*** INFORMATION SUPPLIED Section Begins ***

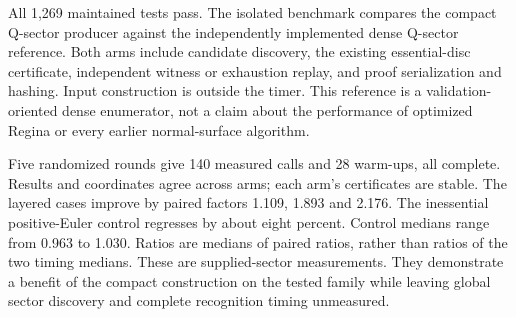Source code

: All 1,269 maintained tests pass. The isolated benchmark compares the compact
Q-sector producer against the independently implemented dense Q-sector
reference. Both arms include candidate discovery, the existing essential-disc
certificate, independent witness or exhaustion replay, and proof serialization
and hashing. Input construction is outside the timer. This reference is a
validation-oriented dense enumerator, not a claim about the performance of
optimized Regina or every earlier normal-surface algorithm.


Five randomized rounds give 140 measured calls and 28 warm-ups, all complete.
Results and coordinates agree across arms; each arm's certificates are stable.
The layered cases improve by paired factors 1.109, 1.893 and 2.176. The
inessential positive-Euler control regresses by about eight percent. Control
medians range from 0.963 to 1.030. Ratios are medians of paired ratios,
rather than ratios of the two timing medians. These are supplied-sector
measurements. They demonstrate a benefit of the compact construction on the
tested family while leaving global sector discovery and complete recognition
timing unmeasured.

*** INFORMATION SUPPLIED Section Ends ***

Give back only the lines from the one containing "Q-sector producer against" through the final line of the entries above, exactly as written, both included.

Q-sector producer against the independently implemented dense Q-sector
reference. Both arms include candidate discovery, the existing essential-disc
certificate, independent witness or exhaustion replay, and proof serialization
and hashing. Input construction is outside the timer. This reference is a
validation-oriented dense enumerator, not a claim about the performance of
optimized Regina or every earlier normal-surface algorithm.


Five randomized rounds give 140 measured calls and 28 warm-ups, all complete.
Results and coordinates agree across arms; each arm's certificates are stable.
The layered cases improve by paired factors 1.109, 1.893 and 2.176. The
inessential positive-Euler control regresses by about eight percent. Control
medians range from 0.963 to 1.030. Ratios are medians of paired ratios,
rather than ratios of the two timing medians. These are supplied-sector
measurements. They demonstrate a benefit of the compact construction on the
tested family while leaving global sector discovery and complete recognition
timing unmeasured.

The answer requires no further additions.